— EXCERPTED DATA —
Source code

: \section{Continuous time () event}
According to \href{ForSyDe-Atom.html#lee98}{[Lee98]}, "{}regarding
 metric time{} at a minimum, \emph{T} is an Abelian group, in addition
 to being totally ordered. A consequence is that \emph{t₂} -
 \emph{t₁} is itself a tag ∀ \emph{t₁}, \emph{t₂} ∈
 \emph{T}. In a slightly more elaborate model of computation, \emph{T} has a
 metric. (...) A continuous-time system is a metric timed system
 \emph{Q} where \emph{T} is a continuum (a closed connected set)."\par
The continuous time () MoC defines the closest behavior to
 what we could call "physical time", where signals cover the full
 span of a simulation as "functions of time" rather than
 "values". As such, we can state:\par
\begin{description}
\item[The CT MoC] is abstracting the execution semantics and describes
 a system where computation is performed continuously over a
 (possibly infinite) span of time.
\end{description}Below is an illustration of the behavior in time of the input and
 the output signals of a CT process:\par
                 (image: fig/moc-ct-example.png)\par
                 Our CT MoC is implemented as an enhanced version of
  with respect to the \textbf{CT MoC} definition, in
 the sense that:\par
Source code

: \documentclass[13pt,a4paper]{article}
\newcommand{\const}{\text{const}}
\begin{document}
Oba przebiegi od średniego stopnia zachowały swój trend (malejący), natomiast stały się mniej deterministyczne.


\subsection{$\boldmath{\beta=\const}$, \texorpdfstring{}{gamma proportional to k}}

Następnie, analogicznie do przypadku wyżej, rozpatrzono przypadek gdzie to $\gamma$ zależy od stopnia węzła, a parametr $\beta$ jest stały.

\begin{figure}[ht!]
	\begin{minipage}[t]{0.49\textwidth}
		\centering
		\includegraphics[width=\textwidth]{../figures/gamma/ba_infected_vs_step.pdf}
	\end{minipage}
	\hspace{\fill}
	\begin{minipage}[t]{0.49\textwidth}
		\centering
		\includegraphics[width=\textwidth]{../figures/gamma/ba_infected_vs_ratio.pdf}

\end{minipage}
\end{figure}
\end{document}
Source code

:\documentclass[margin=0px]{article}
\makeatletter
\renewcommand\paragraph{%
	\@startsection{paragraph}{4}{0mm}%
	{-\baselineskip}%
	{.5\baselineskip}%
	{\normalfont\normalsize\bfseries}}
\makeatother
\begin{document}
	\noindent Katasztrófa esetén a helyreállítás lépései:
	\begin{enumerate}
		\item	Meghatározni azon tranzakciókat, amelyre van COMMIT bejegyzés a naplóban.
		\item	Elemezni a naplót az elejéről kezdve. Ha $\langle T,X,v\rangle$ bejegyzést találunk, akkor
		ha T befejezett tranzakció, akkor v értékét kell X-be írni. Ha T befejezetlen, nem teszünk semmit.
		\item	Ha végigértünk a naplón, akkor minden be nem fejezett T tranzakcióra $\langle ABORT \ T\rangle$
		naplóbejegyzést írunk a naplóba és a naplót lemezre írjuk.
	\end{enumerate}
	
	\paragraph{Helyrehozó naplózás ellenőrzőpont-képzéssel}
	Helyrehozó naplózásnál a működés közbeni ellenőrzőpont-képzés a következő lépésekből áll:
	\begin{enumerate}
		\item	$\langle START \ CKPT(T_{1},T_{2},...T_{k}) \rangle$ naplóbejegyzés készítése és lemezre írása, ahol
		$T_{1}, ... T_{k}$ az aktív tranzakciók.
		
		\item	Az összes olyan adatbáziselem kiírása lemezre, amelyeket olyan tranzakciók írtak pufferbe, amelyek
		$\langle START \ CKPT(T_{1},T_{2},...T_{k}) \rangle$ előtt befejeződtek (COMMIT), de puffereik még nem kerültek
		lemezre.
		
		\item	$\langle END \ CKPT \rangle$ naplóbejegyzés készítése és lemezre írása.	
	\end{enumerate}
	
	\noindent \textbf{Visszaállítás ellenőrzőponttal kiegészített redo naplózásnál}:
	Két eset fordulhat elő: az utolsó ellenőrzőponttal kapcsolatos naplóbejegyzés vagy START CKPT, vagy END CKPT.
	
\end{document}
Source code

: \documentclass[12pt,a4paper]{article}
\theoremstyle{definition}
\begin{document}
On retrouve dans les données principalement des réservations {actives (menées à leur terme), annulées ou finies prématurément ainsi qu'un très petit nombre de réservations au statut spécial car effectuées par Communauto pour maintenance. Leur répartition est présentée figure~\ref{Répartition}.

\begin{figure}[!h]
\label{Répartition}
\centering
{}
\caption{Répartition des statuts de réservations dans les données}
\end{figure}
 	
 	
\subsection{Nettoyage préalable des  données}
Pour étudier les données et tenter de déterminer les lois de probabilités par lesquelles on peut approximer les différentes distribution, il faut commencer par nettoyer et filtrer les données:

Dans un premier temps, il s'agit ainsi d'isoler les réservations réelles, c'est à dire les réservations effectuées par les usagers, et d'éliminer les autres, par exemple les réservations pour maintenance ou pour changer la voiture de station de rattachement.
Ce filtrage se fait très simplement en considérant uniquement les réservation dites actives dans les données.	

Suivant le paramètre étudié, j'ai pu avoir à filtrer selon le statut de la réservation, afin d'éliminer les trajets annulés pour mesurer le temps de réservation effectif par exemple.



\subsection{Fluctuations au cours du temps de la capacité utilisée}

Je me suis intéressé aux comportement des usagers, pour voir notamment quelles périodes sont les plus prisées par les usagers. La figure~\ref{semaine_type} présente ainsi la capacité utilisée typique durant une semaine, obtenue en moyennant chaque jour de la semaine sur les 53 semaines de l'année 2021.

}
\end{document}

— DIRECTIONS FOR THIS TASK —
Retype exactly the lines from the start of the entries through the one with "(image: fig/moc-ct-example.png)\par"; include both ends.

— RESPONSE TO THIS EXERCISE —
Source code

: \section{Continuous time () event}
According to \href{ForSyDe-Atom.html#lee98}{[Lee98]}, "{}regarding
 metric time{} at a minimum, \emph{T} is an Abelian group, in addition
 to being totally ordered. A consequence is that \emph{t₂} -
 \emph{t₁} is itself a tag ∀ \emph{t₁}, \emph{t₂} ∈
 \emph{T}. In a slightly more elaborate model of computation, \emph{T} has a
 metric. (...) A continuous-time system is a metric timed system
 \emph{Q} where \emph{T} is a continuum (a closed connected set)."\par
The continuous time () MoC defines the closest behavior to
 what we could call "physical time", where signals cover the full
 span of a simulation as "functions of time" rather than
 "values". As such, we can state:\par
\begin{description}
\item[The CT MoC] is abstracting the execution semantics and describes
 a system where computation is performed continuously over a
 (possibly infinite) span of time.
\end{description}Below is an illustration of the behavior in time of the input and
 the output signals of a CT process:\par
                 (image: fig/moc-ct-example.png)\par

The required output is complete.